Reproduce the following material exactly, including every line.

********************

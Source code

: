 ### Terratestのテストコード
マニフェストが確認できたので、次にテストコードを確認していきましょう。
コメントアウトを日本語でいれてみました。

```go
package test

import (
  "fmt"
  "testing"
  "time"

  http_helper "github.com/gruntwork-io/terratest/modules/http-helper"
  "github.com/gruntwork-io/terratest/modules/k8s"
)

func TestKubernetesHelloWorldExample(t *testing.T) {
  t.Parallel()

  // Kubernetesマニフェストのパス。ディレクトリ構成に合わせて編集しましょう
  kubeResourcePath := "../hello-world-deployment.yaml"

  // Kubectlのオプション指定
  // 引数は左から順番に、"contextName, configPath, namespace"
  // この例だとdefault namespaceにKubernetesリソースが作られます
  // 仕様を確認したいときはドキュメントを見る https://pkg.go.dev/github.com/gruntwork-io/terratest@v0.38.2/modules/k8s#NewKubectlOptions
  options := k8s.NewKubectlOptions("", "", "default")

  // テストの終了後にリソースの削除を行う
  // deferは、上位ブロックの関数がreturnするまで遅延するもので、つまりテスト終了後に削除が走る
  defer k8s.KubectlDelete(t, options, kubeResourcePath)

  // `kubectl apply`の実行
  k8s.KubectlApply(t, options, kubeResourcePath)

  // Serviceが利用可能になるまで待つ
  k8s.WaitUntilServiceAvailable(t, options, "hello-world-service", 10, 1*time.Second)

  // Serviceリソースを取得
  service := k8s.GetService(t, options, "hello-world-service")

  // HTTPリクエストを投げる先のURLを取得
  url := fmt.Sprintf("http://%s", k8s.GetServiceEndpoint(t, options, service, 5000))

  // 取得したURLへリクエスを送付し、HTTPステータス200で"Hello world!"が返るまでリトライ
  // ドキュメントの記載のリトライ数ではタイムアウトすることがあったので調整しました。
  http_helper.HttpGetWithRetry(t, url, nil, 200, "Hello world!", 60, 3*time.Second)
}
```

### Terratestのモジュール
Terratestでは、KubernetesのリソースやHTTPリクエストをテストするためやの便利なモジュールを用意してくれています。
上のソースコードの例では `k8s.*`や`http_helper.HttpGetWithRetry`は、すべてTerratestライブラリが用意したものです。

********************

Your solution:
Source code

: ### Terratestのテストコード
マニフェストが確認できたので、次にテストコードを確認していきましょう。
コメントアウトを日本語でいれてみました。

```go
package test

import (
  "fmt"
  "testing"
  "time"

  http_helper "github.com/gruntwork-io/terratest/modules/http-helper"
  "github.com/gruntwork-io/terratest/modules/k8s"
)

func TestKubernetesHelloWorldExample(t *testing.T) {
  t.Parallel()

  // Kubernetesマニフェストのパス。ディレクトリ構成に合わせて編集しましょう
  kubeResourcePath := "../hello-world-deployment.yaml"

  // Kubectlのオプション指定
  // 引数は左から順番に、"contextName, configPath, namespace"
  // この例だとdefault namespaceにKubernetesリソースが作られます
  // 仕様を確認したいときはドキュメントを見る https://pkg.go.dev/github.com/gruntwork-io/terratest@v0.38.2/modules/k8s#NewKubectlOptions
  options := k8s.NewKubectlOptions("", "", "default")

  // テストの終了後にリソースの削除を行う
  // deferは、上位ブロックの関数がreturnするまで遅延するもので、つまりテスト終了後に削除が走る
  defer k8s.KubectlDelete(t, options, kubeResourcePath)

  // `kubectl apply`の実行
  k8s.KubectlApply(t, options, kubeResourcePath)

  // Serviceが利用可能になるまで待つ
  k8s.WaitUntilServiceAvailable(t, options, "hello-world-service", 10, 1*time.Second)

  // Serviceリソースを取得
  service := k8s.GetService(t, options, "hello-world-service")

  // HTTPリクエストを投げる先のURLを取得
  url := fmt.Sprintf("http://%s", k8s.GetServiceEndpoint(t, options, service, 5000))

  // 取得したURLへリクエスを送付し、HTTPステータス200で"Hello world!"が返るまでリトライ
  // ドキュメントの記載のリトライ数ではタイムアウトすることがあったので調整しました。
  http_helper.HttpGetWithRetry(t, url, nil, 200, "Hello world!", 60, 3*time.Second)
}
```

### Terratestのモジュール
Terratestでは、KubernetesのリソースやHTTPリクエストをテストするためやの便利なモジュールを用意してくれています。
上のソースコードの例では `k8s.*`や`http_helper.HttpGetWithRetry`は、すべてTerratestライブラリが用意したものです。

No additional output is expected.